Après tout, les pays africains ont beaucoup à offrir : leurs cultures uniques et dynamiques, la générosité et la gentillesse de tant de peuples, et un sens inébranlable d’optimisme et de détermination, peu importe le défi. Pour parvenir à la paix ensemble, nous devons désavouer l’idée que l’Afrique est définie par ses difficultés. Elle est beaucoup mieux définie par son espoir.
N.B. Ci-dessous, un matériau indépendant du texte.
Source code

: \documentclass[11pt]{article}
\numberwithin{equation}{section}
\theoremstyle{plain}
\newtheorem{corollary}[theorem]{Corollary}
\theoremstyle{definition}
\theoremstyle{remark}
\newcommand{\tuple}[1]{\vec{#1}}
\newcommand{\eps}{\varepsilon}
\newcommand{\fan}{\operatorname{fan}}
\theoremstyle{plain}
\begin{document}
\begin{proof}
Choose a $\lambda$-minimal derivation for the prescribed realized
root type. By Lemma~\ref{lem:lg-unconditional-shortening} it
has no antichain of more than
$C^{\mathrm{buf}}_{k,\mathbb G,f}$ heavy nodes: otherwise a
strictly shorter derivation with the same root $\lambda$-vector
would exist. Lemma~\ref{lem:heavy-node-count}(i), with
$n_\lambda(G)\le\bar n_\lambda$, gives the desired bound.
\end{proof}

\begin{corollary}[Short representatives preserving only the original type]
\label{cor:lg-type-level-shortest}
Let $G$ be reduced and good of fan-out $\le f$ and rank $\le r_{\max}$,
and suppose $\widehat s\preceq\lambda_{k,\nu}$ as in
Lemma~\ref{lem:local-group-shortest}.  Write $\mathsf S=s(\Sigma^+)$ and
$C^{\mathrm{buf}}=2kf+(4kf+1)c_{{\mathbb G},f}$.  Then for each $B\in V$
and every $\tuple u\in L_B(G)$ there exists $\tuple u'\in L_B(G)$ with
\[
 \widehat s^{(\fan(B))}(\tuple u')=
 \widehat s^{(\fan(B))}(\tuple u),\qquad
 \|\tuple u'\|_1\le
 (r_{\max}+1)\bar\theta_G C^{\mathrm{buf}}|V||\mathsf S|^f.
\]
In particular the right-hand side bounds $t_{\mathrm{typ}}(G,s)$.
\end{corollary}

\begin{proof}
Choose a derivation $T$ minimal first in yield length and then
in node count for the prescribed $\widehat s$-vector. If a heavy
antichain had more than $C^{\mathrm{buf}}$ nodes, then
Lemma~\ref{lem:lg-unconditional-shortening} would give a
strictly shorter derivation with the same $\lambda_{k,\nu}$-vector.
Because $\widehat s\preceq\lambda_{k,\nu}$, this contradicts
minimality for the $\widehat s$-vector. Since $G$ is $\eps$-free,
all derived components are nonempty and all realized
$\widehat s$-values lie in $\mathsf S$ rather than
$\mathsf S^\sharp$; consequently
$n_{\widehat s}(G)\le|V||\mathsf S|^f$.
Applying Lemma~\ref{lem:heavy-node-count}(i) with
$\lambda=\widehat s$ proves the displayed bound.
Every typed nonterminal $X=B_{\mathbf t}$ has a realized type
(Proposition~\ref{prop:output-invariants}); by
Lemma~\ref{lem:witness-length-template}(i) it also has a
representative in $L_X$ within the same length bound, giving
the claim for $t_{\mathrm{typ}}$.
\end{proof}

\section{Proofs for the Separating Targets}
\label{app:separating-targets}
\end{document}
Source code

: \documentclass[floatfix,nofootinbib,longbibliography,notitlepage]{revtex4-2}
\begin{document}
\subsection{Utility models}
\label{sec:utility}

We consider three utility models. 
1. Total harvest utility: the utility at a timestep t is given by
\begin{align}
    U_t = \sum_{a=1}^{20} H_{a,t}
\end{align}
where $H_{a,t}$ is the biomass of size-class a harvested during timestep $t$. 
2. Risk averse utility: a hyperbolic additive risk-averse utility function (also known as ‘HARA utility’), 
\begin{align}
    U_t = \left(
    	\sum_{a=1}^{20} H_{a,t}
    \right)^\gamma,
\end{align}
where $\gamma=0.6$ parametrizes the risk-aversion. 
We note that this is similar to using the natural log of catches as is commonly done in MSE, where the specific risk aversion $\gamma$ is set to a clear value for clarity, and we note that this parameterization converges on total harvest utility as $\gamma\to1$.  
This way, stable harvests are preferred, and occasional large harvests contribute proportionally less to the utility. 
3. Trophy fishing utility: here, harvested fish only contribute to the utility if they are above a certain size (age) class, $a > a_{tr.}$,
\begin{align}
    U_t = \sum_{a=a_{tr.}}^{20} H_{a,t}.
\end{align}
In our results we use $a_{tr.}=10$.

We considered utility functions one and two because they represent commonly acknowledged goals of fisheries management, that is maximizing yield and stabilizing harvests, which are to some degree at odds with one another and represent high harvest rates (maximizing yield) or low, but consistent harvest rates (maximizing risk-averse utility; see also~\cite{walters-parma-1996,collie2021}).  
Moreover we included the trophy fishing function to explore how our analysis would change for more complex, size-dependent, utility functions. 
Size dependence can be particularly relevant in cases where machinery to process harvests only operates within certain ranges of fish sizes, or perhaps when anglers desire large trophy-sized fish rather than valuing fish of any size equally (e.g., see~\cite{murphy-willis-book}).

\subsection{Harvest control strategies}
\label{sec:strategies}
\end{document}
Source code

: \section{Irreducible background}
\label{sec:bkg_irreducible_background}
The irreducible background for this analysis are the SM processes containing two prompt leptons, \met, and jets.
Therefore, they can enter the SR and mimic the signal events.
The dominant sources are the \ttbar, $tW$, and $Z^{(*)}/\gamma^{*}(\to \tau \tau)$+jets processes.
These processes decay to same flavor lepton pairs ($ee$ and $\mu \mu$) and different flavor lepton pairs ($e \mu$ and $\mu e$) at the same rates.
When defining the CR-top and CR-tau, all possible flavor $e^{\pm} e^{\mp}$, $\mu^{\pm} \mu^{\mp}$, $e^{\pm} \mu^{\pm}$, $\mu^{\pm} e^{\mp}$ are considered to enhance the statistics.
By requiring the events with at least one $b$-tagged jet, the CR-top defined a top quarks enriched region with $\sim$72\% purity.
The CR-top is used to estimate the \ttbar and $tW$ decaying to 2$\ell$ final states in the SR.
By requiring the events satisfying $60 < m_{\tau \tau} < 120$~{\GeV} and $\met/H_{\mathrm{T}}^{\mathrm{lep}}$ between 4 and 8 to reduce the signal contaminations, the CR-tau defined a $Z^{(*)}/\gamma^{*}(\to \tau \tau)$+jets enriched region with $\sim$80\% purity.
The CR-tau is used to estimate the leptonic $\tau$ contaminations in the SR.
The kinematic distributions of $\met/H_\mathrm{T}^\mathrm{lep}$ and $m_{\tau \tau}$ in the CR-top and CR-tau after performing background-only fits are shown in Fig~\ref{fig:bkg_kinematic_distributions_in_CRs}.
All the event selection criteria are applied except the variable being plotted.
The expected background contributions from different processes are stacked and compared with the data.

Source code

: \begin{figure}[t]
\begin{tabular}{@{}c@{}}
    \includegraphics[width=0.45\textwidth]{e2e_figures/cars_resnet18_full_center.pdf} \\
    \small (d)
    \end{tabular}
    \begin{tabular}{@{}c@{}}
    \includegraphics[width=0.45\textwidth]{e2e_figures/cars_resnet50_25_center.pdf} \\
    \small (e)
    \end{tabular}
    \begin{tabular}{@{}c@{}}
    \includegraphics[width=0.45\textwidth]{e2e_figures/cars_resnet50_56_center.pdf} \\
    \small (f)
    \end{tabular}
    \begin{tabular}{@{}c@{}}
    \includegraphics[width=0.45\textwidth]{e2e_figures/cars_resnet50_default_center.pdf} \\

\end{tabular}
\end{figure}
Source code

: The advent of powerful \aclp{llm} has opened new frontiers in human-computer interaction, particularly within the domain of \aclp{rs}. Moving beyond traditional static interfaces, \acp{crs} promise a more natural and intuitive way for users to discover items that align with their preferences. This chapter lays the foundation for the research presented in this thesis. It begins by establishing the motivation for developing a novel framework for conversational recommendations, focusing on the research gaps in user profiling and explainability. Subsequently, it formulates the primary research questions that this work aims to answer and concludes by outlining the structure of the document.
Dans leur for intérieur, je pense que tous les Canadiens, y compris le premier ministre Harper, savent cela. Pour améliorer la compréhension des Canadiens de l’Afrique, cependant, il devrait y avoir plus de partage et d’échanges culturels entre le Canada et les pays africains, et la langue française et la francophonie sont des occasions uniques pour développer des relations plus profondes. Une première étape : le gouvernement du Canada devrait faciliter la participation davantage des Canadiens francophones d’origine africaine au sein de la francophonie. Quant aux rencontres internationales en Afrique, M. Harper admet d’être allé à Kinshasa « avec quelques réticences. Mais je pense que ça valait la peine parce que ça nous a donné l’occasion de rencontrer des gens qui travaillent activement au changement ici ».
Il s’agit d’une occasion en or, essentielle à tout espoir de paix durable. L’Afrique, cœur de la francophonie, son lieu d’origine, est là où la paix doit commencer.